**Materials provided**:
──────────────────────────────

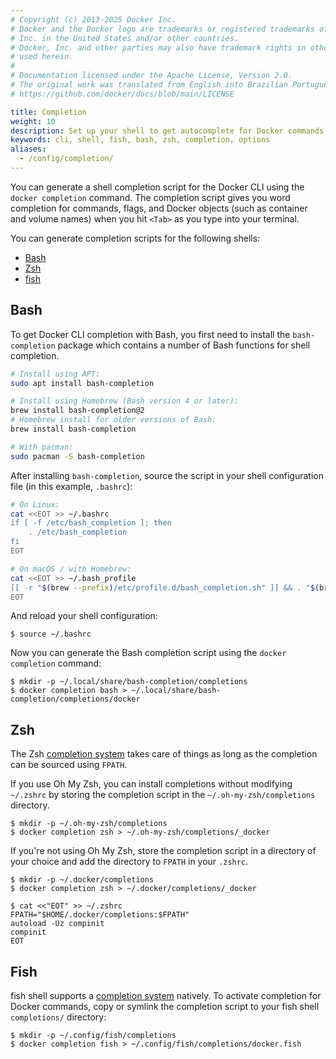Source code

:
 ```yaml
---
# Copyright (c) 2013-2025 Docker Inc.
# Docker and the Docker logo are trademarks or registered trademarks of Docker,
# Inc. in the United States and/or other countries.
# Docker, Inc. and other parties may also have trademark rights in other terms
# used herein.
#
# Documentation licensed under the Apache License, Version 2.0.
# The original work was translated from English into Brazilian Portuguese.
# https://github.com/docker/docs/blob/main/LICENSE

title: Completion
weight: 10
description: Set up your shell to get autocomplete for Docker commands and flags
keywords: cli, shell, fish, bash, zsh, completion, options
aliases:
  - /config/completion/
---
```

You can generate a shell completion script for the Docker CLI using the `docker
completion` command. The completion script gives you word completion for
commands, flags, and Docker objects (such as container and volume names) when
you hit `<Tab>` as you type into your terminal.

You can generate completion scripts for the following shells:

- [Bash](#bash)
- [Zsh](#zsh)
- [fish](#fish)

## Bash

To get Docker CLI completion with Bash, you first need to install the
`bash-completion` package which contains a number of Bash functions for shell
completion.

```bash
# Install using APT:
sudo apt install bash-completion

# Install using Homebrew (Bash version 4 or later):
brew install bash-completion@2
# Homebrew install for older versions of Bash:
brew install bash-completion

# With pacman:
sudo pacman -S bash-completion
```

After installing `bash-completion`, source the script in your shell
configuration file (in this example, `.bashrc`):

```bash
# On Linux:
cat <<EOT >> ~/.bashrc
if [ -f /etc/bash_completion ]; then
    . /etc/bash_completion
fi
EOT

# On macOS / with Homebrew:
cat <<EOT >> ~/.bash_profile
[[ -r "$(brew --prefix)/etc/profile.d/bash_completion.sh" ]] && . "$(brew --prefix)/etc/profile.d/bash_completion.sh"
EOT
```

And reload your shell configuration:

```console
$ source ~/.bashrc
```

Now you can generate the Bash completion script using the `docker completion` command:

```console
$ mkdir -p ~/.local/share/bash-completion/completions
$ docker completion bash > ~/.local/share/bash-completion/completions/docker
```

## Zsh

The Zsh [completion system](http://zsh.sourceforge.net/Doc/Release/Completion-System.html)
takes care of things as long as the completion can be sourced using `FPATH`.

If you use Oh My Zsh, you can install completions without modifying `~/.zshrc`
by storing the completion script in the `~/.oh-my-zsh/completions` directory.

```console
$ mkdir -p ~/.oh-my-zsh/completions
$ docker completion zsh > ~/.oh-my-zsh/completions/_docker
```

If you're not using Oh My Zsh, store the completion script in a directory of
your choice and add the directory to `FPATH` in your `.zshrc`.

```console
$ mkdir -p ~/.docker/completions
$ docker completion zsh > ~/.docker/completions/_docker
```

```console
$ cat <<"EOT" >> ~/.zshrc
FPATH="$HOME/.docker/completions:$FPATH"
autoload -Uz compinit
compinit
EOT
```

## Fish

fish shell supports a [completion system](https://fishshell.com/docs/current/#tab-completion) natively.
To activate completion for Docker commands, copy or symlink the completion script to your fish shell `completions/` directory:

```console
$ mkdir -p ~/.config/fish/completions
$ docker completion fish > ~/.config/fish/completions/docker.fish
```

──────────────────────────────

**Task objective**: Within the entries above, work out how many lines contain the word "Homebrew". The number alone is the answer.

**Answer to this exercise**: 3